Who gets to vote, whose vote is counted, does a particular vote get counted, how issues will be resolved ... all decided by one side of the contest. If left unchallenged, these decisions will be made in the back room, by the people who have the most to gain from outcome of the tax increase question.

Protect our votes

To protect our votes, these threats must be dealt with promptly.

1. Officials must include their strongest critics in oversight duties for this election.

2. Officials must fully empower citizen and political party overseers to perform their duties.

3. Officials must not use equipment or procedures unless independent overseers agree that they are secure, accurate, verifiable and transparent.

Volunteer to help protect our votes.

Potential conflict of interest

Colorado bureaucrats wish they had an extra 3 billion dollars. Their wish will be decided in a November 2005 election.

Out of millions of voters, one vote can decide whether or not these billions will be taken from the people.

Officials, by neglect, error or intent, can falsify election results.
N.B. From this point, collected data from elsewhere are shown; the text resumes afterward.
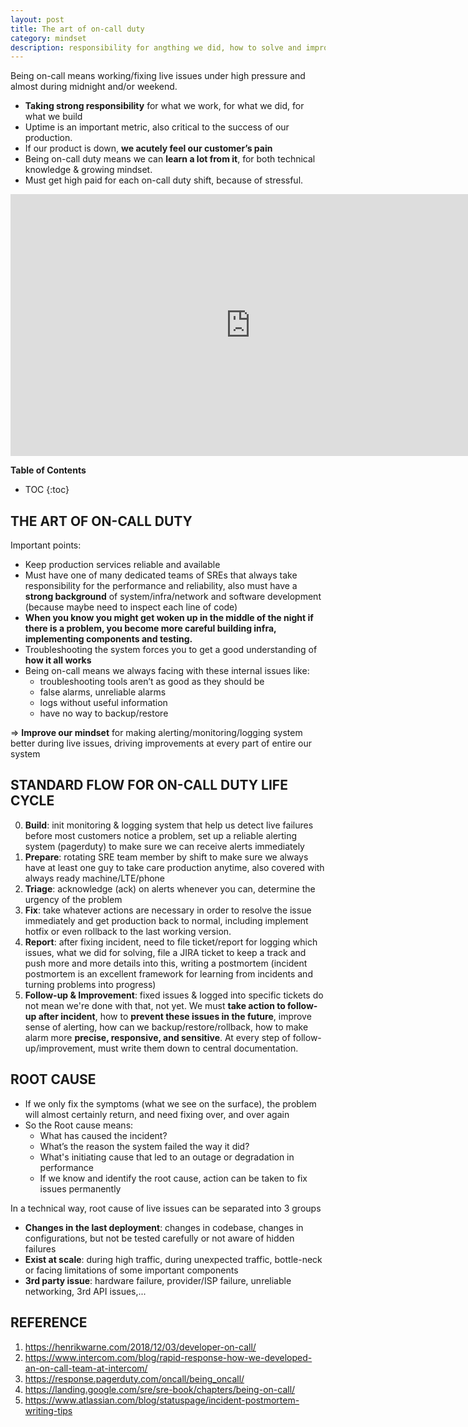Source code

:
 ```yaml
---
layout: post
title: The art of on-call duty
category: mindset
description: responsibility for angthing we did, how to solve and improve after incidents
---
```


Being on-call means working/fixing live issues under high pressure and almost during midnight and/or weekend.
* **Taking strong responsibility** for what we work, for what we did, for what we build
* Uptime is an important metric, also critical to the success of our production.
* If our product is down, **we acutely feel our customer’s pain**
* Being on-call duty means we can **learn a lot from it**, for both technical knowledge & growing mindset. 
* Must get high paid for each on-call duty shift, because of stressful.

<iframe src="https://giphy.com/embed/NTur7XlVDUdqM" width="768" height="419" frameBorder="0" class="giphy-embed" allowFullScreen></iframe>
<!--description-->

**Table of Contents**
* TOC
{:toc}


## THE ART OF ON-CALL DUTY

Important points:
* Keep production services reliable and available
* Must have one of many dedicated teams of SREs that always take responsibility for the performance and reliability, also must have a **strong background** of system/infra/network and software development (because maybe need to inspect each line of code)
* **When you know you might get woken up in the middle of the night if there is a problem, you become more careful building infra, implementing components and testing.**
* Troubleshooting the system forces you to get a good understanding of **how it all works**
* Being on-call means we always facing with these internal issues like:
    - troubleshooting tools aren’t as good as they should be
    - false alarms, unreliable alarms
    - logs without useful information
    - have no way to backup/restore

=> **Improve our mindset** for making alerting/monitoring/logging system better during live issues, driving improvements at every part of entire our system

## STANDARD FLOW FOR ON-CALL DUTY LIFE CYCLE

0. **Build**: init monitoring & logging system that help us detect live failures before most customers notice a problem, set up a reliable alerting system (pagerduty) to make sure we can receive alerts immediately 
1. **Prepare**: rotating SRE team member by shift to make sure we always have at least one guy to take care production anytime, also covered with always ready machine/LTE/phone
2. **Triage**: acknowledge (ack) on alerts whenever you can, determine the urgency of the problem
3. **Fix**: take whatever actions are necessary in order to resolve the issue immediately and get production back to normal, including implement hotfix or even rollback to the last working version. 
4. **Report**: after fixing incident, need to file ticket/report for logging which issues, what we did for solving, file a JIRA ticket to keep a track and push more and more details into this, writing a postmortem (incident postmortem is an excellent framework for learning from incidents and turning problems into progress)
5. **Follow-up & Improvement**: fixed issues & logged into specific tickets do not mean we're done with that, not yet. We must **take action to follow-up after incident**, how to **prevent these issues in the future**, improve sense of alerting, how can we backup/restore/rollback, how to make alarm more **precise, responsive, and sensitive**. At every step of follow-up/improvement, must write them down to central documentation.

## ROOT CAUSE

* If we only fix the symptoms (what we see on the surface), the problem will almost certainly return, and need fixing over, and over again
* So the Root cause means: 
    - What has caused the incident?
    - What’s the reason the system failed the way it did?
    - What's initiating cause that led to an outage or degradation in performance
    - If we know and identify the root cause, action can be taken to fix issues permanently

In a technical way, root cause of live issues can be separated into 3 groups
- **Changes in the last deployment**: changes in codebase, changes in configurations, but not be tested carefully or not aware of hidden failures
- **Exist at scale**: during high traffic, during unexpected traffic, bottle-neck or facing limitations of some important components
- **3rd party issue**: hardware failure, provider/ISP failure, unreliable networking, 3rd API issues,...

## REFERENCE
1. https://henrikwarne.com/2018/12/03/developer-on-call/
2. https://www.intercom.com/blog/rapid-response-how-we-developed-an-on-call-team-at-intercom/
3. https://response.pagerduty.com/oncall/being_oncall/
4. https://landing.google.com/sre/sre-book/chapters/being-on-call/
5. https://www.atlassian.com/blog/statuspage/incident-postmortem-writing-tips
Colorado elections are not secure, accurate, verifiable, or transparent. They can easily be rigged – especially by insiders.

Officials must never be trusted – especially when there is a potential conflict of interest. Independent overseers must verify each and every step of the election process.

It is vital that officials open the November election to maximum public oversight. Equipment and procedures that are not provably secure, accurate, verifiable, and transparent should not be used.

Unless elections are open, the potential conflict of interest will cause deep voter distrust.